The quits rate measures the percentage of workers voluntarily leaving their jobs, indicating labor market confidence and mobility, while the hiring rate reflects employers' demand for new talent and overall economic growth. A rising quits rate alongside a strong hiring rate often signals a robust economy with ample job opportunities and workforce confidence. Explore the dynamic relationship between quits and hiring rates to understand labor market health and economic trends.
Why it is important
Understanding the difference between the quits rate and hiring rate is crucial for analyzing labor market dynamics, as the quits rate indicates worker confidence and job satisfaction while the hiring rate reflects employer demand for labor. A high quits rate alongside a high hiring rate suggests a strong economy with plenty of job opportunities and worker mobility. Conversely, a low quits rate combined with a low hiring rate may signal a weakening labor market or economic slowdown.
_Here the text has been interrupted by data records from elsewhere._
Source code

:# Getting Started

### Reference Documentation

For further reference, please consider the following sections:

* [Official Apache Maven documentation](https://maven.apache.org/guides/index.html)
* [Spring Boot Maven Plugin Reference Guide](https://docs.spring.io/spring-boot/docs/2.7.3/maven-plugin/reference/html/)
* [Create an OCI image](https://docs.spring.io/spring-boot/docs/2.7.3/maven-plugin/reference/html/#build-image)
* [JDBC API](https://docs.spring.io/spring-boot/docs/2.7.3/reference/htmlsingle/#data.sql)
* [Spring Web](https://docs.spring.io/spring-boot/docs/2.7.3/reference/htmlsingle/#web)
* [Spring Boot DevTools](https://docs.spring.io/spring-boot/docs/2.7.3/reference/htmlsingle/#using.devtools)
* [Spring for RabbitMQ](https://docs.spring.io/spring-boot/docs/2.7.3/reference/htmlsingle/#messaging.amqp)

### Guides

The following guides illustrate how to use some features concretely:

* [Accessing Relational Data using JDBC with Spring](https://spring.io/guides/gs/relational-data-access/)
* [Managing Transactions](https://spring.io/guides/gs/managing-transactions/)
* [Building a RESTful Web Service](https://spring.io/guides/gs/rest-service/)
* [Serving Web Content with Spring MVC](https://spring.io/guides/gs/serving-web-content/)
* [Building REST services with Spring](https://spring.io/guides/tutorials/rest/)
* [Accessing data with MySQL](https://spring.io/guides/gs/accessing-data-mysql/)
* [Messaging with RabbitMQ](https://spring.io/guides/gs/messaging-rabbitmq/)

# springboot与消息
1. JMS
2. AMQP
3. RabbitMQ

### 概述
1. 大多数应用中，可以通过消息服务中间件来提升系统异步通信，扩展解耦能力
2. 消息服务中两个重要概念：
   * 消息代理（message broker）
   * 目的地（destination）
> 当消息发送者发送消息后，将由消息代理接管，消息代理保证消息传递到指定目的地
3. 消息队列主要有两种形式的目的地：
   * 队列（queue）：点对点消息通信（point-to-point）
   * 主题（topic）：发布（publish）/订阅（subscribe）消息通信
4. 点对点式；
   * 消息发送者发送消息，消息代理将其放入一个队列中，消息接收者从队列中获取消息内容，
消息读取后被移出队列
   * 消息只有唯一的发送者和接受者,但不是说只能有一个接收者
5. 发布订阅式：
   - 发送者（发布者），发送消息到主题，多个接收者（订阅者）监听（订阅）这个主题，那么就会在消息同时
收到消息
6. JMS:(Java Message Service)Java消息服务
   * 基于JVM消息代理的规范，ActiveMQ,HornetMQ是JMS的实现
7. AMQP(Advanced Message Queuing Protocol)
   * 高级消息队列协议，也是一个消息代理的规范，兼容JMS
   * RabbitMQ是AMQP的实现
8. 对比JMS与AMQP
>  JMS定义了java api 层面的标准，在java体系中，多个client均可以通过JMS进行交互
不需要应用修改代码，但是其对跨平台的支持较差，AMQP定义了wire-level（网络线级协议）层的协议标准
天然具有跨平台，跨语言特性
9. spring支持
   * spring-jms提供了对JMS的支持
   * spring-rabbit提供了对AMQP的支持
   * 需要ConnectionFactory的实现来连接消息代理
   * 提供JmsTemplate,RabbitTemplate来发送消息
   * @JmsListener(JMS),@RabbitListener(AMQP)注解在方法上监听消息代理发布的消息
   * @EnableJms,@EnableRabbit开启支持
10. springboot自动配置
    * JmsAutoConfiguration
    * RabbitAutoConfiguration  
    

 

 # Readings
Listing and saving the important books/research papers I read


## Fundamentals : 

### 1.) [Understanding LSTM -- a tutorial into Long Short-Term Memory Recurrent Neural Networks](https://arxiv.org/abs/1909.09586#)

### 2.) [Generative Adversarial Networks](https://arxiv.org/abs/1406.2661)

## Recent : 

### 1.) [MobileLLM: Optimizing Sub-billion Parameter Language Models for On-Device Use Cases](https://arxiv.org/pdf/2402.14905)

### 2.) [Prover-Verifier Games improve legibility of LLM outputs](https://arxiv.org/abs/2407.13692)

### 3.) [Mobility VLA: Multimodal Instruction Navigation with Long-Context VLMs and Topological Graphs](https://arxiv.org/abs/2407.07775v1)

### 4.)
Monitoring these rates helps policymakers and businesses make informed decisions about economic health and workforce planning.
Comparison Table
Metric | Description | Current Average (%) | Economic Implications |
---|---|---|---|
Quits Rate | The percentage of workers voluntarily leaving jobs in a given period. | 2.5% | Indicates worker confidence and labor market flexibility. |
Hiring Rate | The percentage of employers actively filling vacancies in a given period. | 3.2% | Reflects economic growth and labor demand. |
Which is better?
The quits rate signals worker confidence and economic strength, as employees leave jobs when better opportunities arise or wages improve, reflecting positive labor market conditions. The hiring rate directly measures employers' demand for labor, indicating business expansion and economic growth. Analyzing both rates together provides a comprehensive view of labor market dynamics and economic health.
Connection
The quits rate often rises when the labor market is strong, signaling worker confidence in finding new opportunities, which in turn prompts higher hiring rates as employers compete to fill vacancies. A high quits rate can indicate increased employee mobility, encouraging businesses to ramp up recruitment efforts to replace departing staff and maintain productivity. Monitoring the relationship between quits and hiring rates provides key insights into labor market dynamics and economic health.
Key Terms
Labor Turnover
Labor turnover analysis compares the hiring rate, which reflects how many new employees are onboarded, to the quits rate, indicating voluntary departures, providing key insights into workforce stability. High quits rates coupled with low hiring can signal retention issues or a volatile labor market, whereas balanced or higher hiring rates may suggest organizational growth or recovery. Explore detailed data trends and strategic solutions to optimize labor turnover management and improve organizational performance.
Workforce Retention
Analyzing the hiring rate against the quits rate provides critical insight into workforce retention effectiveness, highlighting whether a company's talent acquisition efforts are sufficient to offset employee turnover. A higher quits rate than hiring rate signals potential retention issues that could impact productivity and increase recruitment costs, while balanced rates suggest stable workforce management. Explore strategies to optimize these metrics and enhance your employee retention.
Job Market Fluidity
The hiring rate measures the percentage of job openings filled within a specific period, while the quits rate indicates the proportion of employees voluntarily leaving their jobs, reflecting confidence in alternative employment opportunities. A high quits rate combined with a strong hiring rate signals robust job market fluidity, demonstrating dynamic labor mobility and economic resilience. Explore further to understand how fluctuations in these rates impact overall labor market health and economic growth.
Source and External Links
Hires and Hiring Rate (HIRL, HIRR) - SONAR Knowledge Center - The hiring rate is calculated as the number of hires divided by total employment for the pay period that includes the 12th of the month, expressed as a percentage, e.g., hiring rate = (# of hires / # of employees) * 100.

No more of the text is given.